* ASSIGNMENT *
Scan the entries below for the word "species". Copy out every line in which it occurs.

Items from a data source
────────────────────
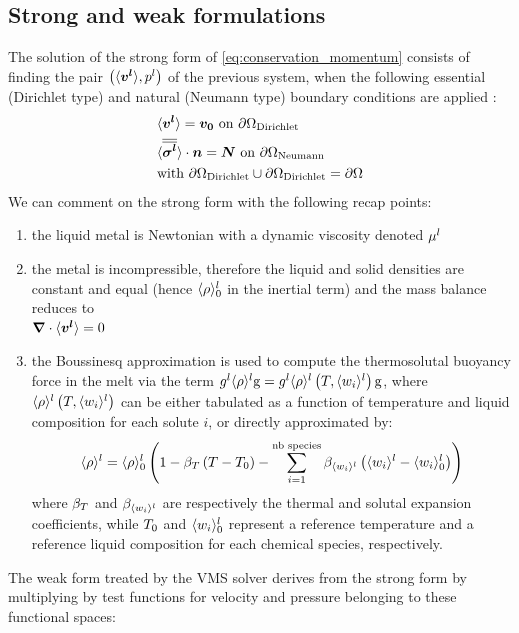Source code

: \subsection{Strong and weak formulations}
The solution of the strong form of \cref{eq:conservation_momentum} consists of finding the pair 
$\left( \langle \boldsymbol{v^l} \rangle, {p^l} \right)$ of the previous system, when the following essential (Dirichlet type) and natural (Neumann type) boundary 
conditions are applied :
\begin{align}
& \langle \boldsymbol{v^l} \rangle = \boldsymbol{v_0} \text{ on } \partial \Omega_\text{Dirichlet}  \\
&  \langle {\overline{\overline{\ensuremath{\boldsymbol{\sigma^l}}}}} \rangle \cdot \boldsymbol{n} = \boldsymbol{N}  \text{ on } \partial \Omega_\text{Neumann} \\
&\text{with } \partial\Omega_\text{Dirichlet} \cup  \partial\Omega_\text{Dirichlet} = \partial\Omega
\end{align}
We can comment on the strong form with the following recap points:
\begin{enumerate}
\itemsep0em
\item	the liquid metal is Newtonian with a dynamic viscosity denoted $\mu^l$
\item	the metal is incompressible, therefore the liquid and solid densities are constant and equal (hence
		$\langle \rho \rangle^l_0$ in the inertial term) and the mass balance reduces to \\ $\boldsymbol{\nabla} \cdot \langle \boldsymbol{v^l} \rangle =0$
\item	the Boussinesq approximation is used to compute the thermosolutal buoyancy force in the melt
		via the term ${g^l} \langle \rho \rangle^l \boldsymbol{\text{g}} = {g^l} \langle \rho \rangle^l \left( T,\langle w_i \rangle^l \right) \boldsymbol{\text{g}}$, where $\langle \rho \rangle^l \left( T,\langle w_i \rangle^l \right)$
		can be either tabulated as a function of temperature and liquid composition for each solute $i$, or directly 
		approximated by:
		\begin{align}
		\label{eq:boussinesq}
 		\langle \rho \rangle^l = \langle \rho \rangle^l_0 \left( 1-\beta_T \left( T-T_{0} \right)- \sum_{i=1}^{\text{nb species}} \beta_{\langle w_i \rangle^l} \left( \langle w_i \rangle^l-\langle w_i \rangle_{0}^l \right) \right)
		\end{align}
		where $\beta_T$ and $\beta_{\langle w_i \rangle^l}$ are respectively the thermal and solutal expansion coefficients, while
		$T_{0}$ and $\langle w_i \rangle_{0}^l$ represent a reference temperature and a reference liquid composition for each chemical species, respectively.\end{enumerate}
The weak form treated by the VMS solver derives from the strong form by multiplying
by test functions for velocity and pressure belonging to these functional spaces:
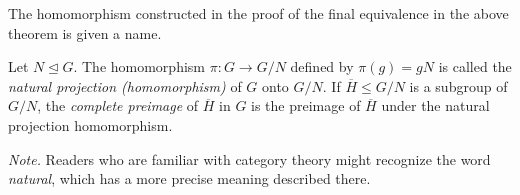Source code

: The homomorphism constructed in the proof of the final equivalence in the above theorem is given a name.
\begin{definition}
    Let $N\unlhd G$. The homomorphism $\pi:G\to G/N$ defined by $\pi(g)=gN$ is called the \textit{natural projection (homomorphism)} of $G$ onto $G/N$. If $\overline H\leq G/N$ is a subgroup of $G/N$, the \textit{complete preimage} of $\overline H$ in $G$ is the preimage of $\overline H$ under the natural projection homomorphism.
\end{definition}

\textit{Note.} Readers who are familiar with category theory might recognize the word \textit{natural}, which has a more precise meaning described there.

\clearpage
────────────────────
* COMPLETED EXERCISE *
 		\langle \rho \rangle^l = \langle \rho \rangle^l_0 \left( 1-\beta_T \left( T-T_{0} \right)- \sum_{i=1}^{\text{nb species}} \beta_{\langle w_i \rangle^l} \left( \langle w_i \rangle^l-\langle w_i \rangle_{0}^l \right) \right)
		$T_{0}$ and $\langle w_i \rangle_{0}^l$ represent a reference temperature and a reference liquid composition for each chemical species, respectively.\end{enumerate}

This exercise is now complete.